Poor data quality is frequently identified as one of the obstacles to the successful exploitation of data mining techniques (e.g., exploratory research into data mining), for example, for analyses, monitoring, process management or decision-making support. In 2018 a research project was dedicated to this subject within the Hydroinformatics Platform. The project reported on current practices and opportunities for improvement, and emphasised the importance of bringing together domain and expert knowledge in the field of data validation.
Data-quality improvement needed
Drinking water utilities apply data-based models and techniques, for example, in their analyses, monitoring, process management or to support decision-making. But poor data quality frequently hampers the successful exploitation of these techniques. Improving data quality is therefore an important first step in their application. This project aims to develop a strategy to enable the conduct of data-quality control within an existing data environment.
Pilot in data validation and safeguarding
A pilot will be developed and run at a water utility. Improvement in the validation and safeguarding of a selected data stream should result in a better data management system. Such a system is highly desirable, for instance, for anomaly detection, algorithms for predictive maintenance, and intelligent (early warning) monitoring and/or control systems. With a well-functioning data management system, water utilities will be better placed to use (existing) data to optimise their operational management at the operational, tactical and strategic level.

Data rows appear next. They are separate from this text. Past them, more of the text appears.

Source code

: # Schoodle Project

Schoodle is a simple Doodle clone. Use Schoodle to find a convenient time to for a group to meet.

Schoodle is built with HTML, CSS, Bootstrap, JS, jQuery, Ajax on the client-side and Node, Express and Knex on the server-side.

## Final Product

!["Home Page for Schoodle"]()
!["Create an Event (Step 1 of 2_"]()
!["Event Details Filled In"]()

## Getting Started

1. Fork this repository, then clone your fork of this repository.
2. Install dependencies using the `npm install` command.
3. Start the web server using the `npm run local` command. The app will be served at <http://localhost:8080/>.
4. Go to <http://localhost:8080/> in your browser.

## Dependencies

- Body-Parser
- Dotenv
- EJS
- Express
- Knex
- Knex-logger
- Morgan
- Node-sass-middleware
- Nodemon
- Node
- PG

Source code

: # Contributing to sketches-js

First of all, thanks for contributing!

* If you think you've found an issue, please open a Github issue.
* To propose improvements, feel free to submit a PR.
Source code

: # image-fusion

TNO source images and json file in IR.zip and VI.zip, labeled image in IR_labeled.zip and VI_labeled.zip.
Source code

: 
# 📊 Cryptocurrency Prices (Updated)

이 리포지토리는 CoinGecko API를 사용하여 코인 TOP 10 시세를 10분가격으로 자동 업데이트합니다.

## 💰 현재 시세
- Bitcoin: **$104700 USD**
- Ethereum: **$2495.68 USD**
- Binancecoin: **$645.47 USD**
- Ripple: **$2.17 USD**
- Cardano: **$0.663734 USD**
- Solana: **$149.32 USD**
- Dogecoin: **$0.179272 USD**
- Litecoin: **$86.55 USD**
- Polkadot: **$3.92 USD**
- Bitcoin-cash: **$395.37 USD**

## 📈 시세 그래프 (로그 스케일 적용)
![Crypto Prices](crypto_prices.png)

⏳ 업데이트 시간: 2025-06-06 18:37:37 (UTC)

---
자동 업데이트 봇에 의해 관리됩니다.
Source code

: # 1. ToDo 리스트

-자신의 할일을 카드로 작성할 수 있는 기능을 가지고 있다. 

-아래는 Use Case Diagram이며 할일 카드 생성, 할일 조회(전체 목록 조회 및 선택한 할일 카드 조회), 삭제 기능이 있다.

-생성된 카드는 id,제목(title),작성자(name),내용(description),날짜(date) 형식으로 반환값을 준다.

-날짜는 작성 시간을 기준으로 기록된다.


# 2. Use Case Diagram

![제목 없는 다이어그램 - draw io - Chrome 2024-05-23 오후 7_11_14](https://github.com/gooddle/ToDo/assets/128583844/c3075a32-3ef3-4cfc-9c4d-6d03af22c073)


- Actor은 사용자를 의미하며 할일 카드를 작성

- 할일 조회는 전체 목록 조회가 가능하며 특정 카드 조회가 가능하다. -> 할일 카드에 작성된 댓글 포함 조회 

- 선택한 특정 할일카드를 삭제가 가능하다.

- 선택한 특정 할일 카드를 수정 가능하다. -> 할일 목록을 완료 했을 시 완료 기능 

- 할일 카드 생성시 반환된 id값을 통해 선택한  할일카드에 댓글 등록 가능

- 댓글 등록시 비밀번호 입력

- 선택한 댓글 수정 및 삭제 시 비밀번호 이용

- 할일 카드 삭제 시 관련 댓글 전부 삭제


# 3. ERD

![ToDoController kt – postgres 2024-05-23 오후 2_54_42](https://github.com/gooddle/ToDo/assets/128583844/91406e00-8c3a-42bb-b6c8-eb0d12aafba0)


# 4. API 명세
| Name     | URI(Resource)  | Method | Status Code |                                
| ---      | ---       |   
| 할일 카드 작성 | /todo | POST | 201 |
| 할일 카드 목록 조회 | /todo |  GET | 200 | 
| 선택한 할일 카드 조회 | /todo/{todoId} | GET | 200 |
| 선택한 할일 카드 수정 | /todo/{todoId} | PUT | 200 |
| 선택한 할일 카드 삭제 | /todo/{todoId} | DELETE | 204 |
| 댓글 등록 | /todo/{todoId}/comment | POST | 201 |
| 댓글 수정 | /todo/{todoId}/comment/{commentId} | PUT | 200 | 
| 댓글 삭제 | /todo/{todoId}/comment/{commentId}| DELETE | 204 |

Strategy for data-quality control
A strategy for data-quality control will be realised within the developed pilot by means of:
- a demonstration of the operational application of (more) advanced data validation techniques;
- a representation of the work method developed in a phased plan, which will allow other water utilities to implement the generic framework;
- knowledge transfer through reports, a source code, a publication in a trade journal, and a presentation that can be used by members of the Hydroinformatics Platform.